Jurisprudentie
BG3875
Datum uitspraak2008-08-13
Datum gepubliceerd2008-11-12
RechtsgebiedStraf
Soort ProcedureHoger beroep
Instantie naamGerechtshof Amsterdam
Zaaknummers-
Statusgepubliceerd
Datum gepubliceerd2008-11-12
RechtsgebiedStraf
Soort ProcedureHoger beroep
Instantie naamGerechtshof Amsterdam
Zaaknummers-
Statusgepubliceerd
Indicatie
Anders dan de advocaat-generaal is het hof van oordeel dat de grond voor voorlopige hechtenis die gelegen is in de ‘waarheidsvinding’ van toepassing blijft tot de eindbeslissing van de rechter die over de feiten oordeelt.
Uitspraak
GERECHTSHOF TE AMSTERDAM, DERDE MEERVOUDIGE STRAFKAMER
BESCHIKKING in raadkamer op het hoger beroep in de zaak van
[verdachte],
geboren te Haarlem op 1 december 1969,
[adres],
tegen de beslissing van de rechtbank te Haarlem van 10 juni 2008, houdende afwijzing van het verzoek tot opheffing dan wel schorsing van de voorlopige hechtenis van verdachte .
De feiten en de rechtsgang
Het hof heeft kennis genomen van de akte van de griffier van de rechtbank te Haarlem van 10 juni 2008, waarbij namens verdachte hoger beroep is ingesteld van voormelde beslissing van die rechtbank.
Het hof heeft gezien de beslissing waarvan beroep en heeft kennis genomen van de stukken betrekking hebbend op de voorlopige hechtenis van verdachte en heeft gehoord de advocaat-generaal en de verdachte, bijgestaan door diens raadsman mr.

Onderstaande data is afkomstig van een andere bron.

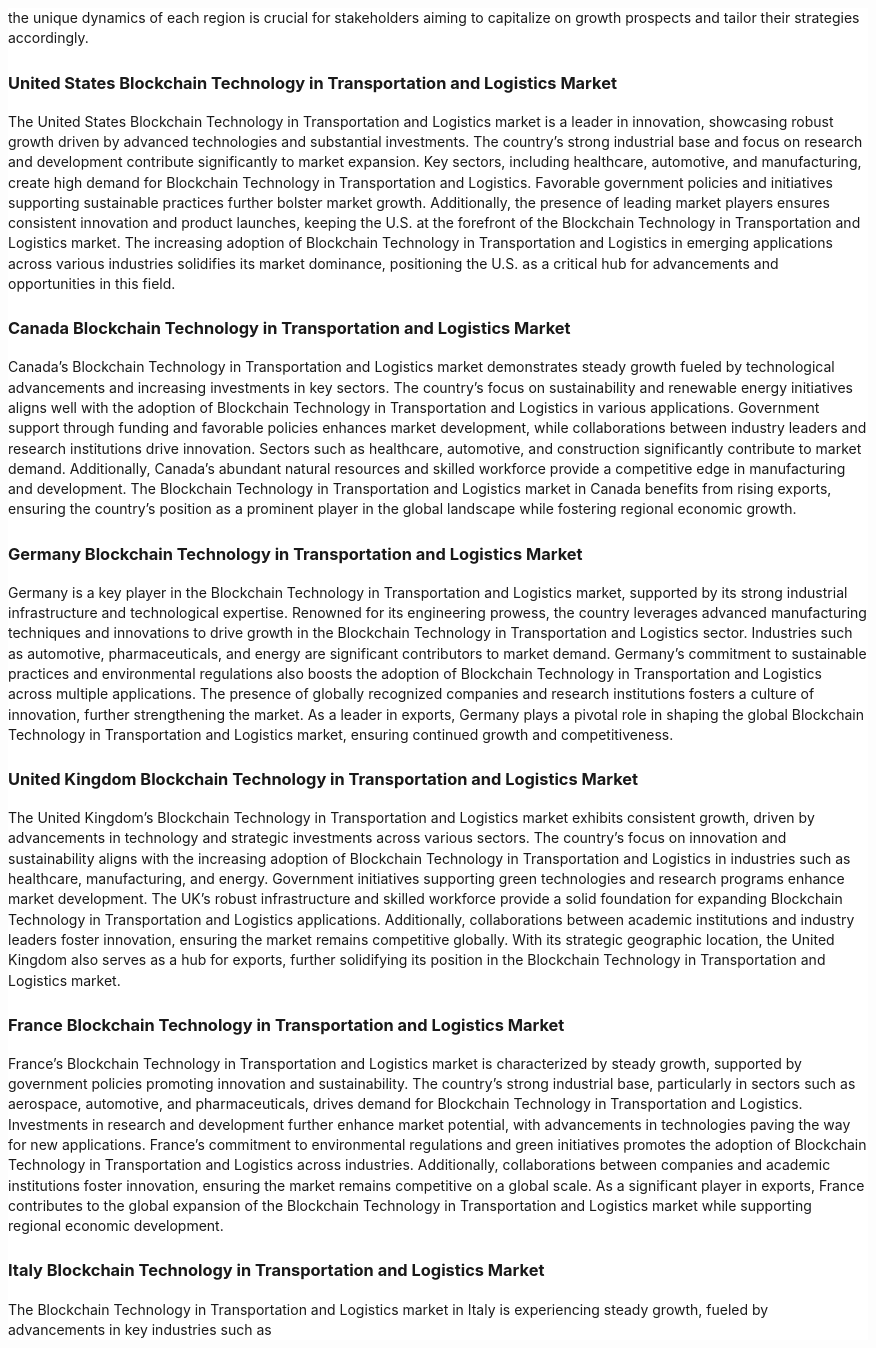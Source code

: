 the unique dynamics of each region is crucial for stakeholders aiming to capitalize on growth prospects and tailor their strategies accordingly.</p><h3>United States Blockchain Technology in Transportation and Logistics Market</h3><p>The United States Blockchain Technology in Transportation and Logistics market is a leader in innovation, showcasing robust growth driven by advanced technologies and substantial investments. The country&rsquo;s strong industrial base and focus on research and development contribute significantly to market expansion. Key sectors, including healthcare, automotive, and manufacturing, create high demand for Blockchain Technology in Transportation and Logistics. Favorable government policies and initiatives supporting sustainable practices further bolster market growth. Additionally, the presence of leading market players ensures consistent innovation and product launches, keeping the U.S. at the forefront of the Blockchain Technology in Transportation and Logistics market. The increasing adoption of Blockchain Technology in Transportation and Logistics in emerging applications across various industries solidifies its market dominance, positioning the U.S. as a critical hub for advancements and opportunities in this field.</p><h3>Canada Blockchain Technology in Transportation and Logistics Market</h3><p>Canada&rsquo;s Blockchain Technology in Transportation and Logistics market demonstrates steady growth fueled by technological advancements and increasing investments in key sectors. The country&rsquo;s focus on sustainability and renewable energy initiatives aligns well with the adoption of Blockchain Technology in Transportation and Logistics in various applications. Government support through funding and favorable policies enhances market development, while collaborations between industry leaders and research institutions drive innovation. Sectors such as healthcare, automotive, and construction significantly contribute to market demand. Additionally, Canada&rsquo;s abundant natural resources and skilled workforce provide a competitive edge in manufacturing and development. The Blockchain Technology in Transportation and Logistics market in Canada benefits from rising exports, ensuring the country&rsquo;s position as a prominent player in the global landscape while fostering regional economic growth.</p><h3>Germany Blockchain Technology in Transportation and Logistics Market</h3><p>Germany is a key player in the Blockchain Technology in Transportation and Logistics market, supported by its strong industrial infrastructure and technological expertise. Renowned for its engineering prowess, the country leverages advanced manufacturing techniques and innovations to drive growth in the Blockchain Technology in Transportation and Logistics sector. Industries such as automotive, pharmaceuticals, and energy are significant contributors to market demand. Germany&rsquo;s commitment to sustainable practices and environmental regulations also boosts the adoption of Blockchain Technology in Transportation and Logistics across multiple applications. The presence of globally recognized companies and research institutions fosters a culture of innovation, further strengthening the market. As a leader in exports, Germany plays a pivotal role in shaping the global Blockchain Technology in Transportation and Logistics market, ensuring continued growth and competitiveness.</p><h3>United Kingdom Blockchain Technology in Transportation and Logistics Market</h3><p>The United Kingdom&rsquo;s Blockchain Technology in Transportation and Logistics market exhibits consistent growth, driven by advancements in technology and strategic investments across various sectors. The country&rsquo;s focus on innovation and sustainability aligns with the increasing adoption of Blockchain Technology in Transportation and Logistics in industries such as healthcare, manufacturing, and energy. Government initiatives supporting green technologies and research programs enhance market development. The UK&rsquo;s robust infrastructure and skilled workforce provide a solid foundation for expanding Blockchain Technology in Transportation and Logistics applications. Additionally, collaborations between academic institutions and industry leaders foster innovation, ensuring the market remains competitive globally. With its strategic geographic location, the United Kingdom also serves as a hub for exports, further solidifying its position in the Blockchain Technology in Transportation and Logistics market.</p><h3>France Blockchain Technology in Transportation and Logistics Market</h3><p>France&rsquo;s Blockchain Technology in Transportation and Logistics market is characterized by steady growth, supported by government policies promoting innovation and sustainability. The country&rsquo;s strong industrial base, particularly in sectors such as aerospace, automotive, and pharmaceuticals, drives demand for Blockchain Technology in Transportation and Logistics. Investments in research and development further enhance market potential, with advancements in technologies paving the way for new applications. France&rsquo;s commitment to environmental regulations and green initiatives promotes the adoption of Blockchain Technology in Transportation and Logistics across industries. Additionally, collaborations between companies and academic institutions foster innovation, ensuring the market remains competitive on a global scale. As a significant player in exports, France contributes to the global expansion of the Blockchain Technology in Transportation and Logistics market while supporting regional economic development.</p><h3>Italy Blockchain Technology in Transportation and Logistics Market</h3><p>The Blockchain Technology in Transportation and Logistics market in Italy is experiencing steady growth, fueled by advancements in key industries such as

Van der Voet.
De beoordeling
Het hof is van oordeel dat verdachte in zijn hoger beroep tegen de afwijzing van het verzoek tot schorsing niet-ontvankelijk dient te worden verklaard, nu het hoger beroep tegen die beslissing, gelet op het bepaalde in artikel 406, tweede lid van het Wetboek van
Strafvordering, slechts gelijktijdig met dat tegen de einduitspraak is toegelaten.
Het hof verenigt zich met de beschikking waarvan beroep – voor zover nog aan het oordeel van het hof onderworpen - en de gronden waarop deze berust.
Anders dan de advocaat-generaal is het hof van oordeel dat de grond voor voorlopige hechtenis die gelegen is in de ‘waarheidsvinding’ van toepassing blijft tot de eindbeslissing van de rechter die over de feiten oordeelt.
De omstandigheid ex. art. 67a, derde lid, Sv. doet zich niet voor.
De beslissing
Het hof:
VERKLAART verdachte niet ontvankelijk in zijn hoger beroep voor zover gericht tegen de afwijzing van het verzoek tot schorsing van de voorlopige hechtenis.
WIJST AF het beroep tegen de bestreden beschikking, voor zover nog aan het oordeel van het hof onderworpen.
Deze beschikking is gegeven op 13 augustus 2008 in raadkamer van dit hof door
mr. Haentjens , voorzitter,
mrs. Chorus en Bronkhorst, raadsheren,
in tegenwoordigheid van mr. Nonkes als griffier.
De advocaat-generaal bij dit gerechtshof brengt vorenstaande beschikking ter kennis van verdachte.